Saved entries:
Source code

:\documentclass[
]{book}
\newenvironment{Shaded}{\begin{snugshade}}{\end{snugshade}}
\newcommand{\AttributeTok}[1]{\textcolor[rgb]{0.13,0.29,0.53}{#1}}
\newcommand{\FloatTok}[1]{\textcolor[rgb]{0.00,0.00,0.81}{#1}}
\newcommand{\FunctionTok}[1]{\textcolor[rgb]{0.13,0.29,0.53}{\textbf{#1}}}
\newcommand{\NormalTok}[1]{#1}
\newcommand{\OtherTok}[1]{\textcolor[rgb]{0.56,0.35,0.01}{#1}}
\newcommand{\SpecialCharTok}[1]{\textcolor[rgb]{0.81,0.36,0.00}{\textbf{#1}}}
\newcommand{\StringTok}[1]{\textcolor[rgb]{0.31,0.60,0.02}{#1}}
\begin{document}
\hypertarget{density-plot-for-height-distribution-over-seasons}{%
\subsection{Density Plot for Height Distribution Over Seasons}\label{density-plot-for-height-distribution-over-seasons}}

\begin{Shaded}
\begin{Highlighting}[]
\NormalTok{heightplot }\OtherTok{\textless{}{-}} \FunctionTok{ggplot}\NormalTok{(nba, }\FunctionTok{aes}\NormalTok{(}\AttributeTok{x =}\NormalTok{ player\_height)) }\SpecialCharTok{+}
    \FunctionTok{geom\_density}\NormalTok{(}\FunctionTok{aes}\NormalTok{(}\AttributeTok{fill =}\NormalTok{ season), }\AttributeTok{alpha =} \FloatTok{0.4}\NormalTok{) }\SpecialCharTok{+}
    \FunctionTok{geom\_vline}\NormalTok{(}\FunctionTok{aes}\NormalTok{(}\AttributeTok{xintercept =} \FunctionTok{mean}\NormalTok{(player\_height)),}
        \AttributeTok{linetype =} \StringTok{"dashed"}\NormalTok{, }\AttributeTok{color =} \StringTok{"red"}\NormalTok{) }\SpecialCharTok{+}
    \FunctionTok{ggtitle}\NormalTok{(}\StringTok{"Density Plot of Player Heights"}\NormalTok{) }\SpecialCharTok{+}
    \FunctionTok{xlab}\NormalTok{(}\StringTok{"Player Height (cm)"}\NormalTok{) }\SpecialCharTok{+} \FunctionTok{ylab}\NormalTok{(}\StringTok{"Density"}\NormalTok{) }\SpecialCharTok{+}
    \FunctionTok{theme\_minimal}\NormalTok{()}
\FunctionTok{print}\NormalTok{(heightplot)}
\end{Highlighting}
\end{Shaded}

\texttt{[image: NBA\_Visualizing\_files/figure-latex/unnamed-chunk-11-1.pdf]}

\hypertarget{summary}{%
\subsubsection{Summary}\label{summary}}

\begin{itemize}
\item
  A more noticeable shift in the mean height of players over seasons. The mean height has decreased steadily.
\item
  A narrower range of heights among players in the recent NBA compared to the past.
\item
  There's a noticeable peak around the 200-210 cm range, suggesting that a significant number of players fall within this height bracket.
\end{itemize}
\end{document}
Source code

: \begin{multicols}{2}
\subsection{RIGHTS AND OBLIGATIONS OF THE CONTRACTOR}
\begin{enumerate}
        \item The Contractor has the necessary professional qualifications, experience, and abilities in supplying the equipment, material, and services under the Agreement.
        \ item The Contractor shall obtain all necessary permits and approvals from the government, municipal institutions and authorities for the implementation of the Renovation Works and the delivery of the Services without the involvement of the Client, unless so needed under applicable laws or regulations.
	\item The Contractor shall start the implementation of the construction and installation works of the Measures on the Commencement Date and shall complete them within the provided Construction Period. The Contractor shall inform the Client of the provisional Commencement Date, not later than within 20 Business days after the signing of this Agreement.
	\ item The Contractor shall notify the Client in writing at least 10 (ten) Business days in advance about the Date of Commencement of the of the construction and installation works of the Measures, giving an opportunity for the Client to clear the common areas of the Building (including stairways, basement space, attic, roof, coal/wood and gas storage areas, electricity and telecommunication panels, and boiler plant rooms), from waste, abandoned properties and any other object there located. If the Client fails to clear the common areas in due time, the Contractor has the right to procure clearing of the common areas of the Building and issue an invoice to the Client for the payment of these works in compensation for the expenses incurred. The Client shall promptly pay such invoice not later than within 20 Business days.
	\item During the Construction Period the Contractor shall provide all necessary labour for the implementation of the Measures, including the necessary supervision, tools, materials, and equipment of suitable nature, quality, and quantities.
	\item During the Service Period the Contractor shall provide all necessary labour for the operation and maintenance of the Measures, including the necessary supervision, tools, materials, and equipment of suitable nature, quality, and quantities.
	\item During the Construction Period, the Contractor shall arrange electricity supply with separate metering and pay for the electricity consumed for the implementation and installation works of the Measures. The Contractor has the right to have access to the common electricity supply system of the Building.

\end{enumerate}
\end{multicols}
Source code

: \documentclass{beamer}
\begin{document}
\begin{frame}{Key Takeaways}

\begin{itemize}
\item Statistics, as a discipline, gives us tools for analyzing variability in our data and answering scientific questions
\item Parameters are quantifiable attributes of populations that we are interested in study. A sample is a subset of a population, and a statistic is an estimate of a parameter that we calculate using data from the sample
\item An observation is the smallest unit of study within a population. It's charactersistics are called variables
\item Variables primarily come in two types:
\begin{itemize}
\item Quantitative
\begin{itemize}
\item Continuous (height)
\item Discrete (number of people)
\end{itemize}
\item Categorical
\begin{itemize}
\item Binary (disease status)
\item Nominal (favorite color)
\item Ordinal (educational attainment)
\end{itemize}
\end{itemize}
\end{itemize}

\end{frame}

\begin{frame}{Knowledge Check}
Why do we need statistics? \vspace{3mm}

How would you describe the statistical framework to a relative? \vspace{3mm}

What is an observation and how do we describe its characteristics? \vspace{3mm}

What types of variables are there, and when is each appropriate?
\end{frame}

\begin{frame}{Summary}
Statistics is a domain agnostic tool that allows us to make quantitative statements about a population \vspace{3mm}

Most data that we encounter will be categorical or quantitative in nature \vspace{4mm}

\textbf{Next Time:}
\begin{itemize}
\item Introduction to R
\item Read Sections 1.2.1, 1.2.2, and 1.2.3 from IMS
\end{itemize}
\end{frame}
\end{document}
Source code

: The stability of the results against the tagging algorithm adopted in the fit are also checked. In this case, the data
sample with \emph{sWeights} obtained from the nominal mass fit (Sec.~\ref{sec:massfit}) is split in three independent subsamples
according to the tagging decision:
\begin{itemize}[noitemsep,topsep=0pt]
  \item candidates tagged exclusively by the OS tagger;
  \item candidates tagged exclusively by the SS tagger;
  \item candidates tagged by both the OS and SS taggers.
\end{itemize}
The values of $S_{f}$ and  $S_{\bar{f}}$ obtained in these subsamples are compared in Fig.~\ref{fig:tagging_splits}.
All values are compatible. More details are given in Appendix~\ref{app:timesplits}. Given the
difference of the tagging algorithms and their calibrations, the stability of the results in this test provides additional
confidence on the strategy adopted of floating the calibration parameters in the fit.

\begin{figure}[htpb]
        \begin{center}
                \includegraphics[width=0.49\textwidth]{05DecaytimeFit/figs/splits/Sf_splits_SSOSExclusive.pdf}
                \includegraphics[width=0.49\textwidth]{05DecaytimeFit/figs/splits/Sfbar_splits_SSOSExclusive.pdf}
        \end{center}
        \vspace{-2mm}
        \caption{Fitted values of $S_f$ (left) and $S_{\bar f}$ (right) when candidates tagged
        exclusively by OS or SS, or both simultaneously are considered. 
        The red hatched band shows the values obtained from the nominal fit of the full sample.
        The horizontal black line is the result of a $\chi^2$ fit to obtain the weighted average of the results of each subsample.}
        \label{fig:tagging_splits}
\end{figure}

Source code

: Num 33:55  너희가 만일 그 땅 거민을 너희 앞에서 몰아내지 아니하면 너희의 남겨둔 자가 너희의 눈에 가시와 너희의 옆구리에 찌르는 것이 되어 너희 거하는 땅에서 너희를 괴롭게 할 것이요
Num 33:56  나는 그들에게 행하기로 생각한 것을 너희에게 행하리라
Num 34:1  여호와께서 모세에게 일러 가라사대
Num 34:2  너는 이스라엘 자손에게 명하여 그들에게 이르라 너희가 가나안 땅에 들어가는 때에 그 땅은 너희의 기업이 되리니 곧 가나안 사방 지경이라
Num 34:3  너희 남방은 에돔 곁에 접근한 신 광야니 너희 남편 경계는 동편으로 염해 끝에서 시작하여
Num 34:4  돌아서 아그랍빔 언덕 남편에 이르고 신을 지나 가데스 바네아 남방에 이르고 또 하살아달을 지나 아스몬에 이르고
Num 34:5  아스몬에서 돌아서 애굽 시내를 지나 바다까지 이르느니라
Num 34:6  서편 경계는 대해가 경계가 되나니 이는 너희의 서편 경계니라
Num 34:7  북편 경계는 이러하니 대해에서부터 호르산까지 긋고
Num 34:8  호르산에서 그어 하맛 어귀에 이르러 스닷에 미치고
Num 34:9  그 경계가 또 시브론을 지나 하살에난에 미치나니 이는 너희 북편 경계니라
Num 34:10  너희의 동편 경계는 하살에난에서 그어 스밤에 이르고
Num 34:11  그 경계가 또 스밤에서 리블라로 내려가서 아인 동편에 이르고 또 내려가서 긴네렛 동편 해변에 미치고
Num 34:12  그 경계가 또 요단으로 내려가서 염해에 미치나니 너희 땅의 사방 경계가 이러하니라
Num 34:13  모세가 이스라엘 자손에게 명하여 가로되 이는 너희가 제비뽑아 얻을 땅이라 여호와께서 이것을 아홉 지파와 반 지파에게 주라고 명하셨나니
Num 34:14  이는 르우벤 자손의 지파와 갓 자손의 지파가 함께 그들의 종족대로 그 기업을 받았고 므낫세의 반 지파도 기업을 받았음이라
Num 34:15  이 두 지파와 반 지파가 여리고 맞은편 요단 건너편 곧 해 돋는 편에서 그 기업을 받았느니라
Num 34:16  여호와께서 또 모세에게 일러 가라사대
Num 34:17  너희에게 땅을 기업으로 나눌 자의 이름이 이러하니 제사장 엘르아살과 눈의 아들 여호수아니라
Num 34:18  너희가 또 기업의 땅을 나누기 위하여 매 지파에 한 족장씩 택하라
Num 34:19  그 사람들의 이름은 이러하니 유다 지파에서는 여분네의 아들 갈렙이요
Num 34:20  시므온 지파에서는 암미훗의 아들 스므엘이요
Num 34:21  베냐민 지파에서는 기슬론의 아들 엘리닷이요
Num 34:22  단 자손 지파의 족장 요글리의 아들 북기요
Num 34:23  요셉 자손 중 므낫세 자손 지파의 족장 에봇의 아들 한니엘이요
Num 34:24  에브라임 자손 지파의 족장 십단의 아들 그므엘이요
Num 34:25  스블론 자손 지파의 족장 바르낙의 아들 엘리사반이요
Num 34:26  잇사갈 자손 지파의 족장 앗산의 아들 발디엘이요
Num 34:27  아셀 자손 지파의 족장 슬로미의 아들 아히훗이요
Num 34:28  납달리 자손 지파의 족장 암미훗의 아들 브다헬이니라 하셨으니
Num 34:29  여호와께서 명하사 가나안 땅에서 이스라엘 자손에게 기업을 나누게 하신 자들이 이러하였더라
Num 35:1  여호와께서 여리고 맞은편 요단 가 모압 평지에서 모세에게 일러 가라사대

> **WHAT IS BEING ASKED**: Search the entries above for the string "AttributeTok". Copy each line in which it appears.

> **REPLY**:
\newcommand{\AttributeTok}[1]{\textcolor[rgb]{0.13,0.29,0.53}{#1}}
\NormalTok{heightplot }\OtherTok{\textless{}{-}} \FunctionTok{ggplot}\NormalTok{(nba, }\FunctionTok{aes}\NormalTok{(}\AttributeTok{x =}\NormalTok{ player\_height)) }\SpecialCharTok{+}
    \FunctionTok{geom\_density}\NormalTok{(}\FunctionTok{aes}\NormalTok{(}\AttributeTok{fill =}\NormalTok{ season), }\AttributeTok{alpha =} \FloatTok{0.4}\NormalTok{) }\SpecialCharTok{+}
    \FunctionTok{geom\_vline}\NormalTok{(}\FunctionTok{aes}\NormalTok{(}\AttributeTok{xintercept =} \FunctionTok{mean}\NormalTok{(player\_height)),}
        \AttributeTok{linetype =} \StringTok{"dashed"}\NormalTok{, }\AttributeTok{color =} \StringTok{"red"}\NormalTok{) }\SpecialCharTok{+}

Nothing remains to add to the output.